*To do*. Among the lines below, some may hold the word "times"; state how many do, giving only the number.

*Provided records*.
==============================

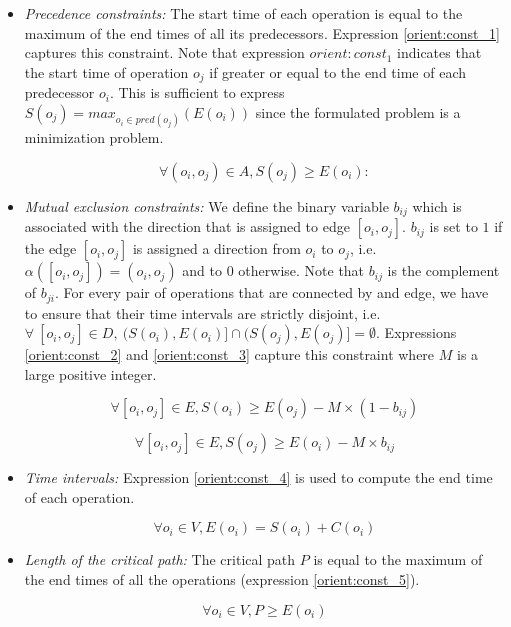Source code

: \begin{itemize}

\item \textit{Precedence constraints:} The start time of each operation is equal to the maximum of the end times of all its predecessors. Expression \ref{orient:const_1} captures this constraint. Note that expression $orient:const_1$ indicates that the start time of operation $o_j$ if greater or equal to the end time of each predecessor $o_i$. This is sufficient to express $S(o_j) = max_{o_i \in pred(o_j)}(E(o_i))$ since the formulated problem is a minimization problem.

\begin{equation}
\forall (o_i,o_j) \in A, S(o_j) \geq E(o_i):
\label{orient:const_1}
\end{equation}

\item \textit{Mutual exclusion constraints:} We define the binary variable $b_{ij}$ which is associated with the direction that is assigned to edge $[o_i,o_j]$. $b_{ij}$ is set to $1$ if the edge $[o_i,o_j]$ is assigned a direction from $o_i$ to $o_j$, i.e. $\alpha([o_i,o_j]) = (o_i,o_j)$ and to $0$ otherwise. Note that $b_{ij}$ is the complement of $b_{ji}$. For every pair of operations that are connected by and edge, we have to ensure that their time intervals are strictly disjoint, i.e. $\forall\ [o_i,o_j] \in D,\  (S(o_i), E(o_i)] \cap (S(o_j), E(o_j)] = \emptyset$. Expressions \ref{orient:const_2} and \ref{orient:const_3} capture this constraint where $M$ is a large positive integer.

\begin{equation}
\forall [o_i,o_j] \in E, S(o_i) \geq E(o_j) - M \times (1-b_{ij})
\label{orient:const_2}
\end{equation} 

\begin{equation}
\forall [o_i,o_j] \in E, S(o_j) \geq E(o_i) - M \times b_{ij}
\label{orient:const_3}
\end{equation}

\item \textit{Time intervals:} Expression \ref{orient:const_4} is used to compute the end time of each operation.

\begin{equation}
\forall o_i \in V, E(o_i) = S(o_i) + C(o_i)
\label{orient:const_4}
\end{equation} 

\item \textit{Length of the critical path:} The critical path $P$ is equal to the maximum of the end times of all the operations (expression \ref{orient:const_5}).

\begin{equation}
\forall o_i \in V, P \geq E(o_i)
\label{orient:const_5}
\end{equation}

\end{itemize}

==============================

*Finished task*. 4